Stored data entries:
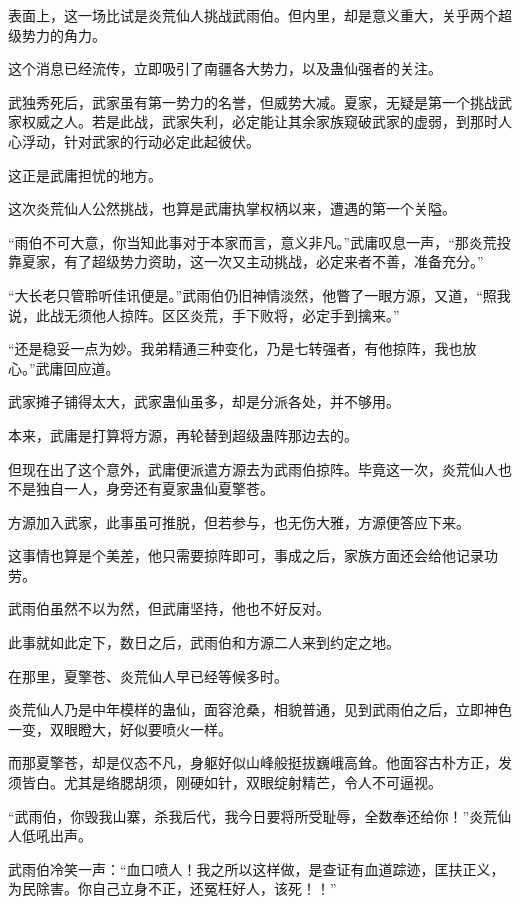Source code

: \begin{this_body}
表面上，这一场比试是炎荒仙人挑战武雨伯。但内里，却是意义重大，关乎两个超级势力的角力。

这个消息已经流传，立即吸引了南疆各大势力，以及蛊仙强者的关注。

武独秀死后，武家虽有第一势力的名誉，但威势大减。夏家，无疑是第一个挑战武家权威之人。若是此战，武家失利，必定能让其余家族窥破武家的虚弱，到那时人心浮动，针对武家的行动必定此起彼伏。

这正是武庸担忧的地方。

这次炎荒仙人公然挑战，也算是武庸执掌权柄以来，遭遇的第一个关隘。

“雨伯不可大意，你当知此事对于本家而言，意义非凡。”武庸叹息一声，“那炎荒投靠夏家，有了超级势力资助，这一次又主动挑战，必定来者不善，准备充分。”

“大长老只管聆听佳讯便是。”武雨伯仍旧神情淡然，他瞥了一眼方源，又道，“照我说，此战无须他人掠阵。区区炎荒，手下败将，必定手到擒来。”

“还是稳妥一点为妙。我弟精通三种变化，乃是七转强者，有他掠阵，我也放心。”武庸回应道。

武家摊子铺得太大，武家蛊仙虽多，却是分派各处，并不够用。

本来，武庸是打算将方源，再轮替到超级蛊阵那边去的。

但现在出了这个意外，武庸便派遣方源去为武雨伯掠阵。毕竟这一次，炎荒仙人也不是独自一人，身旁还有夏家蛊仙夏擎苍。

方源加入武家，此事虽可推脱，但若参与，也无伤大雅，方源便答应下来。

这事情也算是个美差，他只需要掠阵即可，事成之后，家族方面还会给他记录功劳。

武雨伯虽然不以为然，但武庸坚持，他也不好反对。

此事就如此定下，数日之后，武雨伯和方源二人来到约定之地。

在那里，夏擎苍、炎荒仙人早已经等候多时。

炎荒仙人乃是中年模样的蛊仙，面容沧桑，相貌普通，见到武雨伯之后，立即神色一变，双眼瞪大，好似要喷火一样。

而那夏擎苍，却是仪态不凡，身躯好似山峰般挺拔巍峨高耸。他面容古朴方正，发须皆白。尤其是络腮胡须，刚硬如针，双眼绽射精芒，令人不可逼视。

“武雨伯，你毁我山寨，杀我后代，我今日要将所受耻辱，全数奉还给你！”炎荒仙人低吼出声。

武雨伯冷笑一声：“血口喷人！我之所以这样做，是查证有血道踪迹，匡扶正义，为民除害。你自己立身不正，还冤枉好人，该死！！”


\end{this_body}
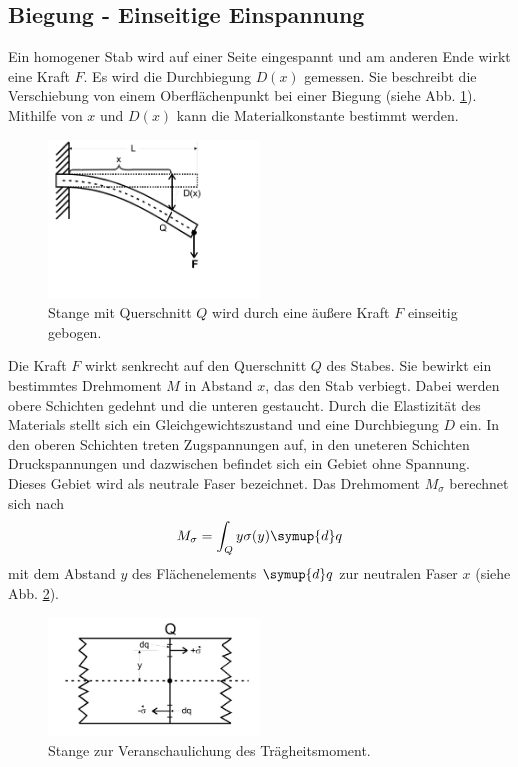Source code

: \subsection{Biegung - Einseitige Einspannung}
Ein homogener Stab wird auf einer Seite eingespannt und am anderen Ende wirkt eine Kraft $F$.
Es wird die Durchbiegung $D(x)$ gemessen.
Sie beschreibt die Verschiebung von einem Oberflächenpunkt bei einer Biegung (siehe Abb. \ref{fig:stab_einseitig}).
Mithilfe von $x$ und $D(x)$ kann die Materialkonstante bestimmt werden.
\begin{figure}
    \centering
    \includegraphics[width=0.5\textwidth]{content/data/biegen_einseitig.jpg}
    \caption{Stange mit Querschnitt $Q$ wird durch eine äußere Kraft $F$ einseitig gebogen.\cite{anleitung}}
    \label{fig:stab_einseitig}
\end{figure}
Die Kraft $F$ wirkt senkrecht auf den Querschnitt $Q$ des Stabes.
Sie bewirkt ein bestimmtes Drehmoment $M$ in Abstand $x$, das den Stab verbiegt.
Dabei werden obere Schichten gedehnt und die unteren gestaucht.
Durch die Elastizität des Materials stellt sich ein Gleichgewichtszustand und eine Durchbiegung $D$ ein.
In den oberen Schichten treten Zugspannungen auf, in den uneteren Schichten Druckspannungen und dazwischen befindet sich ein Gebiet ohne Spannung.
Dieses Gebiet wird als neutrale Faser bezeichnet.
Das Drehmoment $M_\sigma$ berechnet sich nach
\begin{equation}
    M_\sigma = \int_Q y \sigma(y) \symup{d}q
\end{equation}
mit dem Abstand $y$ des Flächenelements $\symup{d}q$ zur neutralen Faser $x$ (siehe Abb. \ref{fig:drehmoment}).
\begin{figure}
    \centering
    \includegraphics[width=0.5\textwidth]{content/data/drehmoment.jpg}
    \caption{Stange zur Veranschaulichung des Trägheitsmoment.\cite{anleitung}}
    \label{fig:drehmoment}
\end{figure}
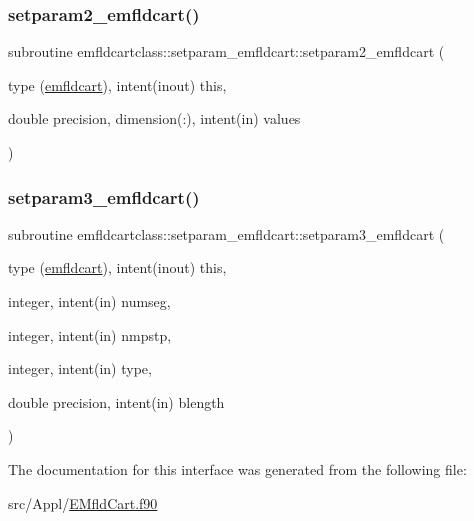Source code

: \mbox{\label{interfaceemfldcartclass_1_1setparam__emfldcart_aa53d2bf171490337016462da90d65d65}} 
\subsubsection{\texorpdfstring{setparam2\_emfldcart()}{setparam2\_emfldcart()}}
{\footnotesize\ttfamily subroutine emfldcartclass\+::setparam\+\_\+emfldcart\+::setparam2\+\_\+emfldcart (\begin{DoxyParamCaption}\item[{type (\mbox{\hyperlink{namespaceemfldcartclass_structemfldcartclass_1_1emfldcart}{emfldcart}}), intent(inout)}]{this,  }\item[{double precision, dimension(\+:), intent(in)}]{values }\end{DoxyParamCaption})}

\mbox{\label{interfaceemfldcartclass_1_1setparam__emfldcart_afe0ff5cd84f8cbfd15f0510209fb985b}} 
\subsubsection{\texorpdfstring{setparam3\_emfldcart()}{setparam3\_emfldcart()}}
{\footnotesize\ttfamily subroutine emfldcartclass\+::setparam\+\_\+emfldcart\+::setparam3\+\_\+emfldcart (\begin{DoxyParamCaption}\item[{type (\mbox{\hyperlink{namespaceemfldcartclass_structemfldcartclass_1_1emfldcart}{emfldcart}}), intent(inout)}]{this,  }\item[{integer, intent(in)}]{numseg,  }\item[{integer, intent(in)}]{nmpstp,  }\item[{integer, intent(in)}]{type,  }\item[{double precision, intent(in)}]{blength }\end{DoxyParamCaption})}



The documentation for this interface was generated from the following file\+:\begin{DoxyCompactItemize}
\item 
src/\+Appl/\mbox{\hyperlink{_e_mfld_cart_8f90}{E\+Mfld\+Cart.\+f90}}\end{DoxyCompactItemize}
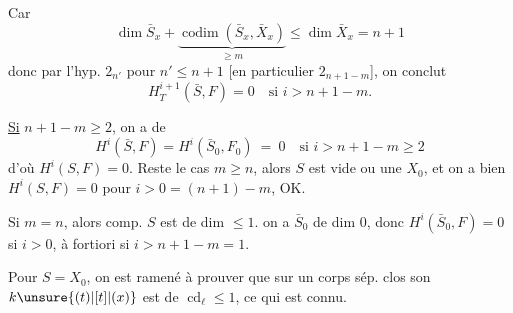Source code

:  Car 
\[
\dim\bar S_x+\underbrace{\operatorname{codim}(\bar S_x,\bar X_x)}_{\geq m}\leq\dim\bar X_x=n+1
\]
donc par l'hyp.  $2_{n'}$ pour $n'\leq n+1$
[en particulier $2_{n+1-m}$], on conclut
\[
H_T^{i+1}(\bar S,F)=0\quad\text{si }i>n+1-m.
\]

\uline{Si} $n+1-m\geq2$,  on a de \unsure{$=$}
\[
H^i(\bar S,F)=H^i(\bar S_0,F_0)\ =\ 0\quad\text{si }i>n+1-m\geq2
\]
d'où $H^i(S,F)=0$. Reste le cas
$m\geq n$,    alors $S$ est 
vide ou une   $X_0$, et on a
bien $H^i(S,F)=0$ pour $i>0=(n+1)-m$, OK.

Si $m=n$, alors   comp.
 $S$ est de dim $\leq1$.   on a $\bar S_0$ de dim 0, donc
$H^i(\bar S_0,F)=0$ si $i>0$, à fortiori si $i>n+1-m=1$.

Pour $S=X_0$, on est ramené à prouver
que sur un corps sép. clos \unsure{$k$, ]} son $k\unsure{(t)|[t]|(x)}$ est de  $\operatorname{cd}_{\ell}\leq1$,
ce qui est connu.
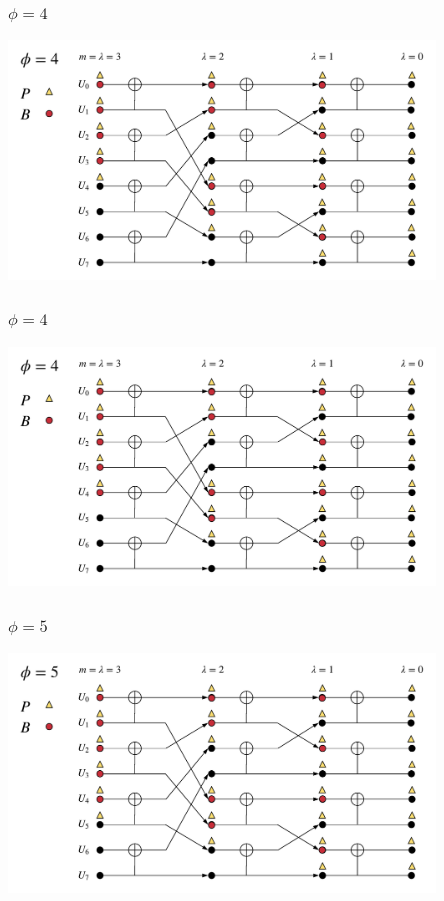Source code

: \documentclass{beamer}
\begin{document}
\begin{frame}
\frametitle{$\phi=4$}
  \begin{center}
  \includegraphics[width=0.85\textwidth]{scl_pics/CalcP_4.png}
  \end{center}
\end{frame}

\begin{frame}
\frametitle{$\phi=4$}
  \begin{center}
  \includegraphics[width=0.85\textwidth]{scl_pics/UpdateB_4.png}
  \end{center}
\end{frame}

\begin{frame}
\frametitle{$\phi=5$}
  \begin{center}
  \includegraphics[width=0.85\textwidth]{scl_pics/CalcP_5.png}
  \end{center}
\end{frame}
\end{document}
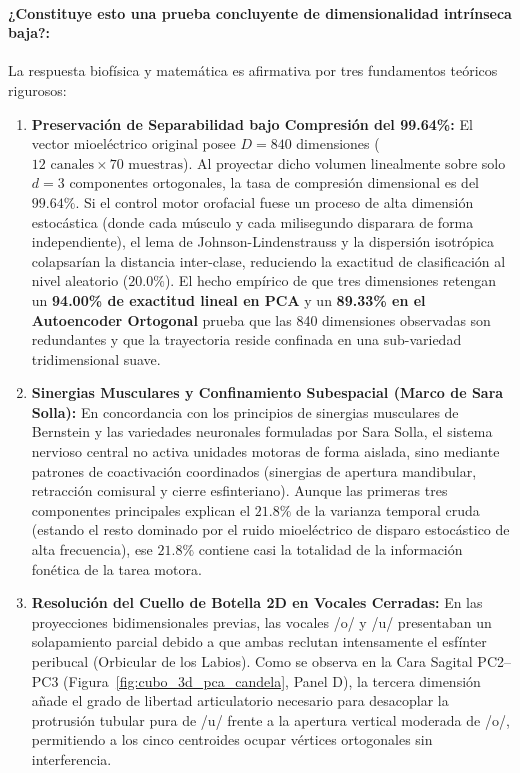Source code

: \documentclass[11pt,a4paper,openany]{book}
\theoremstyle{definition}
\begin{document}
\paragraph{¿Constituye esto una prueba concluyente de dimensionalidad intrínseca baja?:}
La respuesta biofísica y matemática es afirmativa por tres fundamentos teóricos rigurosos:
\begin{enumerate}
    \item \textbf{Preservación de Separabilidad bajo Compresión del 99.64\%:}
    El vector mioeléctrico original posee $D = 840$ dimensiones ($12 \text{ canales} \times 70 \text{ muestras}$). Al proyectar dicho volumen linealmente sobre solo $d = 3$ componentes ortogonales, la tasa de compresión dimensional es del $99.64\%$. Si el control motor orofacial fuese un proceso de alta dimensión estocástica (donde cada músculo y cada milisegundo disparara de forma independiente), el lema de Johnson-Lindenstrauss y la dispersión isotrópica colapsarían la distancia inter-clase, reduciendo la exactitud de clasificación al nivel aleatorio ($20.0\%$). El hecho empírico de que tres dimensiones retengan un \textbf{94.00\% de exactitud lineal en PCA} y un \textbf{89.33\% en el Autoencoder Ortogonal} prueba que las 840 dimensiones observadas son redundantes y que la trayectoria reside confinada en una sub-variedad tridimensional suave.
    \item \textbf{Sinergias Musculares y Confinamiento Subespacial (Marco de Sara Solla):}
    En concordancia con los principios de sinergias musculares de Bernstein y las variedades neuronales formuladas por Sara Solla, el sistema nervioso central no activa unidades motoras de forma aislada, sino mediante patrones de coactivación coordinados (sinergias de apertura mandibular, retracción comisural y cierre esfinteriano). Aunque las primeras tres componentes principales explican el $21.8\%$ de la varianza temporal cruda (estando el resto dominado por el ruido mioeléctrico de disparo estocástico de alta frecuencia), ese $21.8\%$ contiene casi la totalidad de la información fonética de la tarea motora.
    \item \textbf{Resolución del Cuello de Botella 2D en Vocales Cerradas:}
    En las proyecciones bidimensionales previas, las vocales /o/ y /u/ presentaban un solapamiento parcial debido a que ambas reclutan intensamente el esfínter peribucal (Orbicular de los Labios). Como se observa en la Cara Sagital PC2--PC3 (Figura~\ref{fig:cubo_3d_pca_candela}, Panel D), la tercera dimensión añade el grado de libertad articulatorio necesario para desacoplar la protrusión tubular pura de /u/ frente a la apertura vertical moderada de /o/, permitiendo a los cinco centroides ocupar vértices ortogonales sin interferencia.
\end{enumerate}
\end{document}
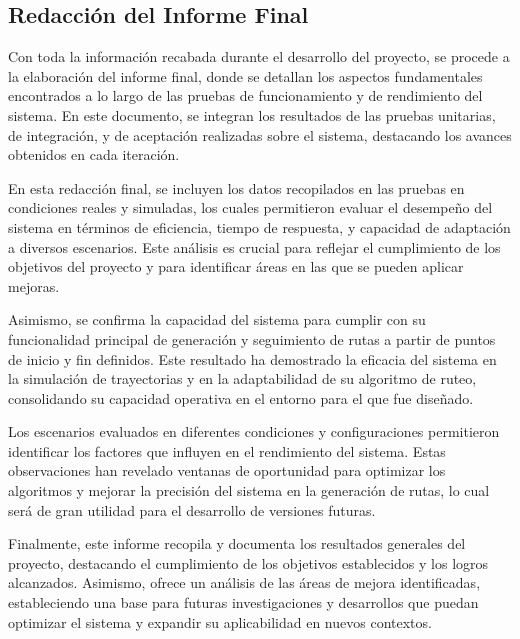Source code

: \subsection{Redacci\'on del Informe Final} %

    Con toda la informaci\'on recabada durante el desarrollo del proyecto, 
        se procede a la elaboraci\'on del informe final, donde se detallan 
        los aspectos fundamentales encontrados a lo largo de las pruebas 
        de funcionamiento y de rendimiento del sistema. En este documento, 
        se integran los resultados de las pruebas unitarias, de integraci\'on, 
        y de aceptaci\'on realizadas sobre el sistema, destacando los avances 
        obtenidos en cada iteraci\'on.

    \vskip 0.5cm

    En esta redacci\'on final, se incluyen los datos recopilados en las pruebas en condiciones 
        reales y simuladas, los cuales permitieron evaluar el desempe\~no del sistema en t\'erminos 
        de eficiencia, tiempo de respuesta, y capacidad de adaptaci\'on a diversos escenarios. 
        Este an\'alisis es crucial para reflejar el cumplimiento de los objetivos del proyecto y 
        para identificar \'areas en las que se pueden aplicar mejoras.

    \vskip 0.5cm

    Asimismo, se confirma la capacidad del sistema para cumplir con su funcionalidad principal 
        de generaci\'on y seguimiento de rutas a partir de puntos de inicio y fin definidos. 
        Este resultado ha demostrado la eficacia del sistema en la simulaci\'on de trayectorias 
        y en la adaptabilidad de su algoritmo de ruteo, consolidando su capacidad operativa en 
        el entorno para el que fue dise\~nado.

    \vskip 0.5cm

    Los escenarios evaluados en diferentes condiciones y configuraciones permitieron identificar 
        los factores que influyen en el rendimiento del sistema. Estas observaciones han revelado 
        ventanas de oportunidad para optimizar los algoritmos y mejorar la precisi\'on del sistema 
        en la generaci\'on de rutas, lo cual ser\'a de gran utilidad para el desarrollo de versiones futuras.

    \vskip 0.5cm

    Finalmente, este informe recopila y documenta los resultados generales del proyecto, 
        destacando el cumplimiento de los objetivos establecidos y los logros alcanzados. 
        Asimismo, ofrece un an\'alisis de las \'areas de mejora identificadas, estableciendo 
        una base para futuras investigaciones y desarrollos que puedan optimizar el sistema y 
        expandir su aplicabilidad en nuevos contextos.
    \vskip 0.5cm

Activity:
Please leave out the pictures as you reproduce the lines exactly, from the first line of the entries through the line containing "此事就如此定下，数日之后，武雨伯和方源二人来到约定之地。".

Solution to the problem:
Source code

: \begin{this_body}
表面上，这一场比试是炎荒仙人挑战武雨伯。但内里，却是意义重大，关乎两个超级势力的角力。

这个消息已经流传，立即吸引了南疆各大势力，以及蛊仙强者的关注。

武独秀死后，武家虽有第一势力的名誉，但威势大减。夏家，无疑是第一个挑战武家权威之人。若是此战，武家失利，必定能让其余家族窥破武家的虚弱，到那时人心浮动，针对武家的行动必定此起彼伏。

这正是武庸担忧的地方。

这次炎荒仙人公然挑战，也算是武庸执掌权柄以来，遭遇的第一个关隘。

“雨伯不可大意，你当知此事对于本家而言，意义非凡。”武庸叹息一声，“那炎荒投靠夏家，有了超级势力资助，这一次又主动挑战，必定来者不善，准备充分。”

“大长老只管聆听佳讯便是。”武雨伯仍旧神情淡然，他瞥了一眼方源，又道，“照我说，此战无须他人掠阵。区区炎荒，手下败将，必定手到擒来。”

“还是稳妥一点为妙。我弟精通三种变化，乃是七转强者，有他掠阵，我也放心。”武庸回应道。

武家摊子铺得太大，武家蛊仙虽多，却是分派各处，并不够用。

本来，武庸是打算将方源，再轮替到超级蛊阵那边去的。

但现在出了这个意外，武庸便派遣方源去为武雨伯掠阵。毕竟这一次，炎荒仙人也不是独自一人，身旁还有夏家蛊仙夏擎苍。

方源加入武家，此事虽可推脱，但若参与，也无伤大雅，方源便答应下来。

这事情也算是个美差，他只需要掠阵即可，事成之后，家族方面还会给他记录功劳。

武雨伯虽然不以为然，但武庸坚持，他也不好反对。

此事就如此定下，数日之后，武雨伯和方源二人来到约定之地。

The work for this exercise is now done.